Issue receiving messages from azure service bus using managed identity connections string

Scenario:
we are using the nsb with azure functions (httptrigger) along with managed identity (DefaultAzureCredentials)

Issue:.
when running locally using managed identity connection string we are able send messages but the handler is not able receive messages, the message is just sitting in the queue. however if we use a shared access key in the connection string, the handler is able to receive messages.

when running in cloud, using managed identity connection string, nsb is able to send and receive message without any issues.

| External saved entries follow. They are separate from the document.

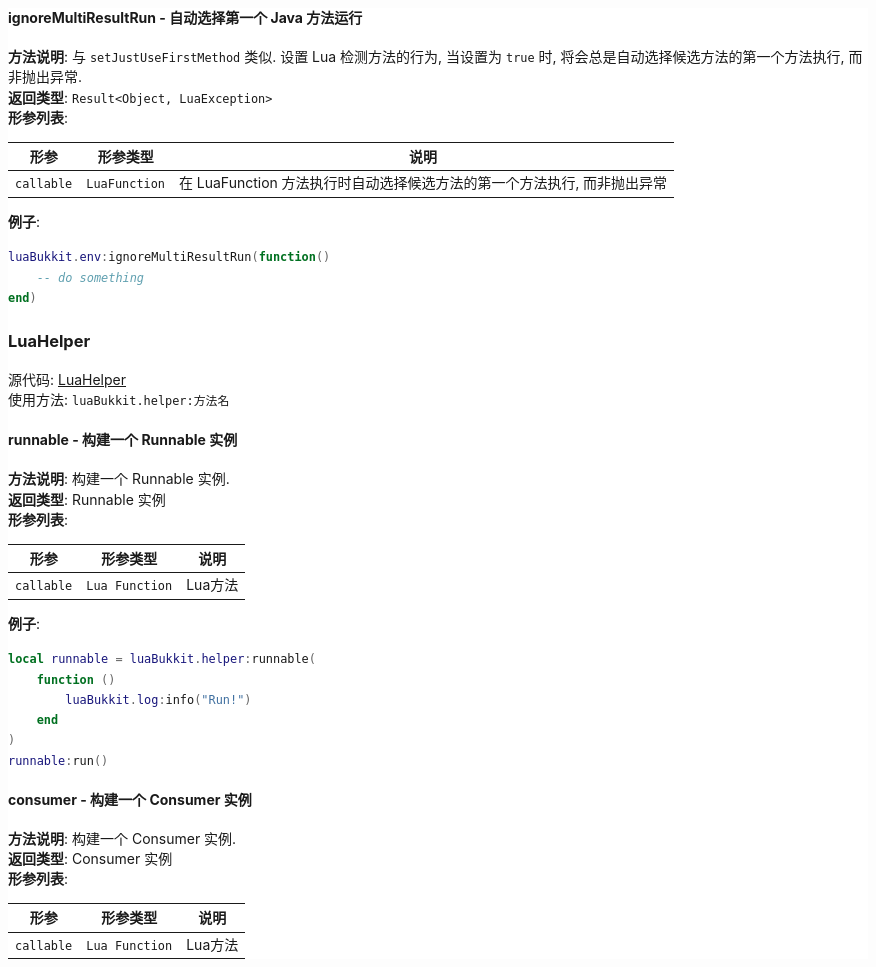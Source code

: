 #### ignoreMultiResultRun - 自动选择第一个 Java 方法运行

**方法说明**: 与 `setJustUseFirstMethod` 类似. 设置 Lua 检测方法的行为, 当设置为 `true` 时, 将会总是自动选择候选方法的第一个方法执行, 而非抛出异常.  
**返回类型**: `Result<Object, LuaException>`  
**形参列表**:

| 形参 | 形参类型 | 说明 |
| :-: | :-: | :-: |
| `callable` | `LuaFunction` | 在 LuaFunction 方法执行时自动选择候选方法的第一个方法执行, 而非抛出异常 |

**例子**:

```lua
luaBukkit.env:ignoreMultiResultRun(function() 
    -- do something
end)
```

### LuaHelper

源代码: [LuaHelper]  
使用方法: `luaBukkit.helper:方法名`

#### runnable - 构建一个 Runnable 实例

**方法说明**: 构建一个 Runnable 实例.  
**返回类型**: Runnable 实例  
**形参列表**:

| 形参 | 形参类型 | 说明 |
| :-: | :-: | :-: |
| `callable` | `Lua Function` | Lua方法 |

**例子**:

```lua
local runnable = luaBukkit.helper:runnable(
    function () 
        luaBukkit.log:info("Run!")
    end
)
runnable:run()
```

#### consumer - 构建一个 Consumer 实例

**方法说明**: 构建一个 Consumer 实例.  
**返回类型**: Consumer 实例  
**形参列表**:

| 形参 | 形参类型 | 说明 |
| :-: | :-: | :-: |
| `callable` | `Lua Function` | Lua方法 |


[历史记录]: https://github.com/SmileYik/LuaInMinecraftBukkitII/commits/gh-page/docs/zh/GlobalVariable.md
[LuaJava]: https://github.com/SmileYik/luajava
[LuaInMinecraftBukkit II]: https://github.com/SmileYik/LuaInMinecraftBukkitII
[ILuaEnv]: https://github.com/SmileYik/LuaInMinecraftBukkitII/blob/master/src/main/java/org/eu/smileyik/luaInMinecraftBukkitII/api/lua/luaState/ILuaEnv.java
[LuaHelper]: https://github.com/SmileYik/LuaInMinecraftBukkitII/blob/master/src/main/java/org/eu/smileyik/luaInMinecraftBukkitII/api/lua/luaState/LuaHelper.java
[LuaIOHelper]: https://github.com/SmileYik/LuaInMinecraftBukkitII/blob/master/src/main/java/org/eu/smileyik/luaInMinecraftBukkitII/api/lua/luaState/LuaIOHelper.java
[LuaInMinecraftBukkit]: https://github.com/SmileYik/LuaInMinecraftBukkitII/blob/master/src/main/java/org/eu/smileyik/luaInMinecraftBukkitII/LuaInMinecraftBukkit.java
[ILuaEventListenerBuilder]: https://github.com/SmileYik/LuaInMinecraftBukkitII/blob/master/src/main/java/org/eu/smileyik/luaInMinecraftBukkitII/api/lua/luaState/event/ILuaEventListenerBuilder.java
[ILuaCommandClassBuilder]: https://github.com/SmileYik/LuaInMinecraftBukkitII/blob/master/src/main/java/org/eu/smileyik/luaInMinecraftBukkitII/api/lua/luaState/command/ILuaCommandClassBuilder.java
[Bukkit]: https://bukkit.windit.net/javadoc/org/bukkit/Bukkit.html
[Server]: https://bukkit.windit.net/javadoc/org/bukkit/Server.html
[Logger]: https://docs.oracle.com/en/java/javase/17/docs/api/java.logging/java/util/logging/Logger.html
[PrintStream]: https://docs.oracle.com/en/java/javase/17/docs/api/java.base/java/io/PrintStream.html
[Command 章节]: ./Command.md
[EventListener 章节]: ./EventListener.md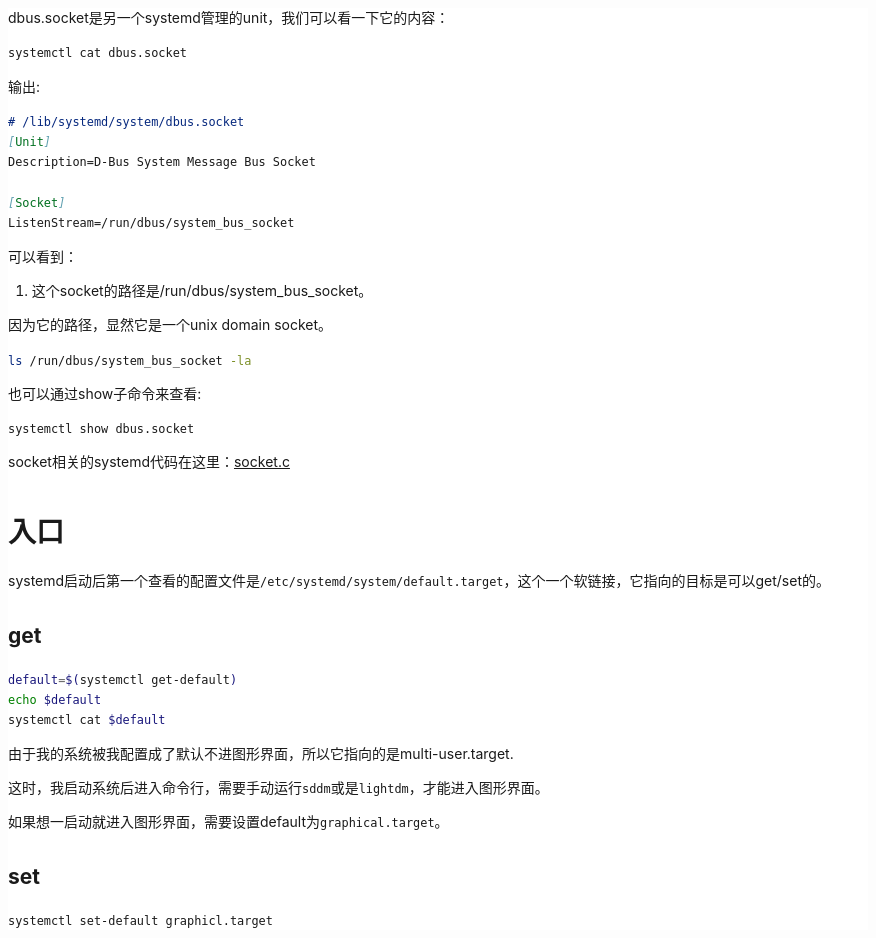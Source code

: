 dbus.socket是另一个systemd管理的unit，我们可以看一下它的内容：

```bash
systemctl cat dbus.socket
```

输出:

```markdown
# /lib/systemd/system/dbus.socket
[Unit]
Description=D-Bus System Message Bus Socket

[Socket]
ListenStream=/run/dbus/system_bus_socket
```
可以看到：

1. 这个socket的路径是/run/dbus/system_bus_socket。
 
因为它的路径，显然它是一个unix domain socket。

```bash
ls /run/dbus/system_bus_socket -la 
```

也可以通过show子命令来查看:
```bash
systemctl show dbus.socket

```

socket相关的systemd代码在这里：[socket.c](https://github.com/systemd/systemd/blob/main/src/core/socket.c)

# 入口

systemd启动后第一个查看的配置文件是`/etc/systemd/system/default.target`，这个一个软链接，它指向的目标是可以get/set的。

## get

```bash
default=$(systemctl get-default)
echo $default
systemctl cat $default
```

由于我的系统被我配置成了默认不进图形界面，所以它指向的是multi-user.target.

这时，我启动系统后进入命令行，需要手动运行`sddm`或是`lightdm`，才能进入图形界面。

如果想一启动就进入图形界面，需要设置default为`graphical.target`。

## set

```bash
systemctl set-default graphicl.target
```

to rule out any security issues locally we granted the developer a owner access to azure service bus, nsb does not throw any errors, from what i understand about handler if there is no matching handler an exception is thrown by nsb, i dont see any exception the message is just sitting in the quque.

any diagnostics that i can enable here ?

thanks -Nen

Could you clarify how your function is triggered? There’s something inconsistent in the description between

and

This is likely related to your local setup as NServiceBus does not receive messages, Azure Functions runtime does and delegates that to your Function/NServiceBus. If you want to troubleshoot the issue, you could take NServiceBus out of the equation completely and see why the Service Bus trigger is not triggered locally.

Hi @SeanFeldman,

we are using the following code below.


  [FunctionName("SampleFunc")]
  public async Task<IActionResult> Run(
      [HttpTrigger(AuthorizationLevel.Anonymous, "get", "post", Route = null)] HttpRequest request, ExecutionContext executionContext, ILogger logger)
  {
    var sendOptions = new SendOptions();
    sendOptions.RouteToThisEndpoint();

    var sampleMsg= new SampleMessage()
    {
      EventId = Guid.NewGuid(),
    };
    await _functionEndpoint.Send(sampleMsg, sendOptions, executionContext, logger);
    return new OkObjectResult($" sent. ");
  }

Thank you, @Nen_Zax.

The code you’ve shared has no Service Bus trigger. It’s an HTTP triggered function that send a message as a result of an incoming HTTP request (GET or POST). Therefore messages are not consumed by this function from any queue.

If I’d have to guess, you might have a different endpoint that is consuming from the queue in question, and locally is not present, causing messages not to be consumed. But it’s definitely not this functions that’s at fault.